• _TASK STATEMENT_:
May I have, exactly as written, the line containing "### 1. 一元二次不等式的标准形式" and every line after it through the end of the listing below, and nothing else?
[Start of Attachment]
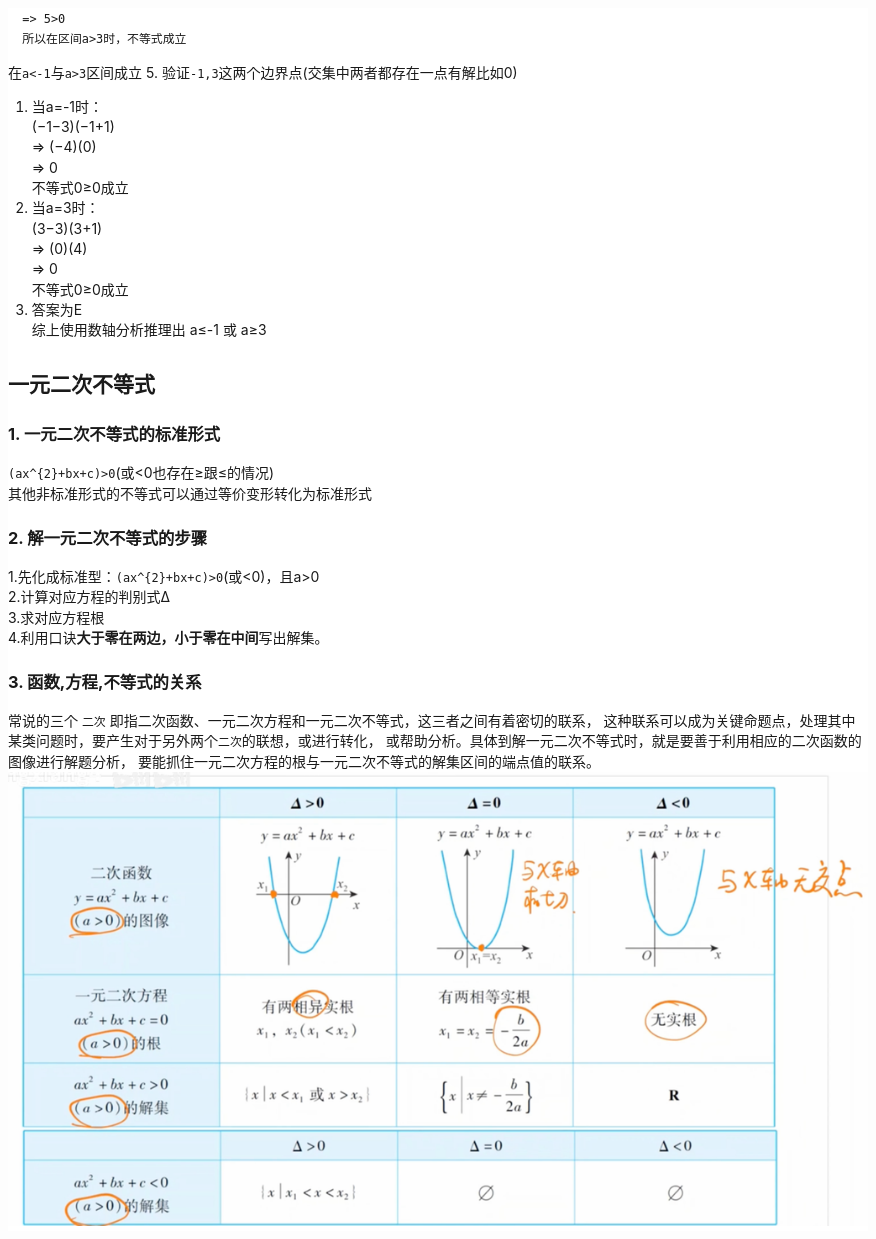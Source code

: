       => 5>0     
      所以在区间a>3时，不等式成立

   在`a<-1`与`a>3`区间成立
5. 验证`-1,3`这两个边界点(交集中两者都存在一点有解比如0)
   1. 当a=-1时：    
      (−1−3)(−1+1)      
      => (−4)(0)   
      => 0    
      不等式0≥0成立
   2. 当a=3时：  
      (3−3)(3+1)   
      => (0)(4)   
      => 0  
      不等式0≥0成立
6. 答案为E      
   综上使用数轴分析推理出 a≤-1 或 a≥3


</div>


## 一元二次不等式

### 1. 一元二次不等式的标准形式
`(ax^{2}+bx+c)>0`(或<0也存在≥跟≤的情况)  
其他非标准形式的不等式可以通过等价变形转化为标准形式

### 2. 解一元二次不等式的步骤
1.先化成标准型：`(ax^{2}+bx+c)>0`(或<0)，且a>0  
2.计算对应方程的判别式∆  
3.求对应方程根  
4.利用口诀**大于零在两边，小于零在中间**写出解集。

### 3. 函数,方程,不等式的关系
常说的三个 `二次` 即指二次函数、一元二次方程和一元二次不等式，这三者之间有着密切的联系，
这种联系可以成为关键命题点，处理其中某类问题时，要产生对于另外两个`二次`的联想，或进行转化，
或帮助分析。具体到解一元二次不等式时，就是要善于利用相应的二次函数的图像进行解题分析，
要能抓住一元二次方程的根与一元二次不等式的解集区间的端点值的联系。
![img_7.png](..%2F..%2Fpublic%2Fmath%2F%E6%95%B0%E5%AD%A6-%E5%9F%BA%E7%A1%80%E5%BC%BA%E5%8C%96%E8%AF%BE%2Fimg_7.png)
[End of Attachment]
• _RESULT OF THIS TASK_:
### 1. 一元二次不等式的标准形式
`(ax^{2}+bx+c)>0`(或<0也存在≥跟≤的情况)  
其他非标准形式的不等式可以通过等价变形转化为标准形式

### 2. 解一元二次不等式的步骤
1.先化成标准型：`(ax^{2}+bx+c)>0`(或<0)，且a>0  
2.计算对应方程的判别式∆  
3.求对应方程根  
4.利用口诀**大于零在两边，小于零在中间**写出解集。

### 3. 函数,方程,不等式的关系
常说的三个 `二次` 即指二次函数、一元二次方程和一元二次不等式，这三者之间有着密切的联系，
这种联系可以成为关键命题点，处理其中某类问题时，要产生对于另外两个`二次`的联想，或进行转化，
或帮助分析。具体到解一元二次不等式时，就是要善于利用相应的二次函数的图像进行解题分析，
要能抓住一元二次方程的根与一元二次不等式的解集区间的端点值的联系。
![img_7.png](..%2F..%2Fpublic%2Fmath%2F%E6%95%B0%E5%AD%A6-%E5%9F%BA%E7%A1%80%E5%BC%BA%E5%8C%96%E8%AF%BE%2Fimg_7.png)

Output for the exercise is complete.